:: INPUT MATERIAL ::

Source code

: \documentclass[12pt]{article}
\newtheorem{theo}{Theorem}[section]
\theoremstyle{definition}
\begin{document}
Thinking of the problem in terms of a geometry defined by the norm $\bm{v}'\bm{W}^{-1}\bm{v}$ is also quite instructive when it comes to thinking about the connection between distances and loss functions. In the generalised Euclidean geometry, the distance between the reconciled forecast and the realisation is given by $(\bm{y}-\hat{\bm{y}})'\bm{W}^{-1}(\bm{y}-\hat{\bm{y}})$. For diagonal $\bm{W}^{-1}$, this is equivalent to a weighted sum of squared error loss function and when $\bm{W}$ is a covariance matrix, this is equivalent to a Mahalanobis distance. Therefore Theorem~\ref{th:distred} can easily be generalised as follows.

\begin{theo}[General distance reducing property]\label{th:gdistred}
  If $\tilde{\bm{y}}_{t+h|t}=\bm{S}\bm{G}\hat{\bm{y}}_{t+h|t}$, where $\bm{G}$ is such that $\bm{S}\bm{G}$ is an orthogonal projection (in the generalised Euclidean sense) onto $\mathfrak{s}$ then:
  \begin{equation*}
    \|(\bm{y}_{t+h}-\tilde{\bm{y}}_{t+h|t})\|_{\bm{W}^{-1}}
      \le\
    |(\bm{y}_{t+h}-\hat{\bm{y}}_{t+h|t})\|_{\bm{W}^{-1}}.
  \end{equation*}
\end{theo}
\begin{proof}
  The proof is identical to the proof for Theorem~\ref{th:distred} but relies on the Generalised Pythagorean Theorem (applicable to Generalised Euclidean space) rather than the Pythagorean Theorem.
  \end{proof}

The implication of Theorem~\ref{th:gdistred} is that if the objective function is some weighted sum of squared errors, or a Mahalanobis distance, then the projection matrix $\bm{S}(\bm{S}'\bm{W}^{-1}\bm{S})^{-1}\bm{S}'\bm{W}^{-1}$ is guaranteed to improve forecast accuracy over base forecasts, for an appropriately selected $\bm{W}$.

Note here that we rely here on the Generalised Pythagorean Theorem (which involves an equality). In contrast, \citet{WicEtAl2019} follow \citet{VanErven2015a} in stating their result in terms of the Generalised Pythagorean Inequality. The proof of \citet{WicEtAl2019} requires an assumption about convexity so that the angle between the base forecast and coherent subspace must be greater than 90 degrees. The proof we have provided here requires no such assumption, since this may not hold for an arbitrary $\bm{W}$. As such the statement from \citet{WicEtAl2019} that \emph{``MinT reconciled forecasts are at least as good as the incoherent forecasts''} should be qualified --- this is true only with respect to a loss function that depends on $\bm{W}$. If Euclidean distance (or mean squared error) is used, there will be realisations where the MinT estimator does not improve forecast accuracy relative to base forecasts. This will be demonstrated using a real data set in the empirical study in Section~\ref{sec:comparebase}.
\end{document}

:::

| WHAT IS BEING ASKED |
Would you please return all of the data exactly?

| RESULT |
Source code

: \documentclass[12pt]{article}
\newtheorem{theo}{Theorem}[section]
\theoremstyle{definition}
\begin{document}
Thinking of the problem in terms of a geometry defined by the norm $\bm{v}'\bm{W}^{-1}\bm{v}$ is also quite instructive when it comes to thinking about the connection between distances and loss functions. In the generalised Euclidean geometry, the distance between the reconciled forecast and the realisation is given by $(\bm{y}-\hat{\bm{y}})'\bm{W}^{-1}(\bm{y}-\hat{\bm{y}})$. For diagonal $\bm{W}^{-1}$, this is equivalent to a weighted sum of squared error loss function and when $\bm{W}$ is a covariance matrix, this is equivalent to a Mahalanobis distance. Therefore Theorem~\ref{th:distred} can easily be generalised as follows.

\begin{theo}[General distance reducing property]\label{th:gdistred}
  If $\tilde{\bm{y}}_{t+h|t}=\bm{S}\bm{G}\hat{\bm{y}}_{t+h|t}$, where $\bm{G}$ is such that $\bm{S}\bm{G}$ is an orthogonal projection (in the generalised Euclidean sense) onto $\mathfrak{s}$ then:
  \begin{equation*}
    \|(\bm{y}_{t+h}-\tilde{\bm{y}}_{t+h|t})\|_{\bm{W}^{-1}}
      \le\
    |(\bm{y}_{t+h}-\hat{\bm{y}}_{t+h|t})\|_{\bm{W}^{-1}}.
  \end{equation*}
\end{theo}
\begin{proof}
  The proof is identical to the proof for Theorem~\ref{th:distred} but relies on the Generalised Pythagorean Theorem (applicable to Generalised Euclidean space) rather than the Pythagorean Theorem.
  \end{proof}

The implication of Theorem~\ref{th:gdistred} is that if the objective function is some weighted sum of squared errors, or a Mahalanobis distance, then the projection matrix $\bm{S}(\bm{S}'\bm{W}^{-1}\bm{S})^{-1}\bm{S}'\bm{W}^{-1}$ is guaranteed to improve forecast accuracy over base forecasts, for an appropriately selected $\bm{W}$.

Note here that we rely here on the Generalised Pythagorean Theorem (which involves an equality). In contrast, \citet{WicEtAl2019} follow \citet{VanErven2015a} in stating their result in terms of the Generalised Pythagorean Inequality. The proof of \citet{WicEtAl2019} requires an assumption about convexity so that the angle between the base forecast and coherent subspace must be greater than 90 degrees. The proof we have provided here requires no such assumption, since this may not hold for an arbitrary $\bm{W}$. As such the statement from \citet{WicEtAl2019} that \emph{``MinT reconciled forecasts are at least as good as the incoherent forecasts''} should be qualified --- this is true only with respect to a loss function that depends on $\bm{W}$. If Euclidean distance (or mean squared error) is used, there will be realisations where the MinT estimator does not improve forecast accuracy relative to base forecasts. This will be demonstrated using a real data set in the empirical study in Section~\ref{sec:comparebase}.
\end{document}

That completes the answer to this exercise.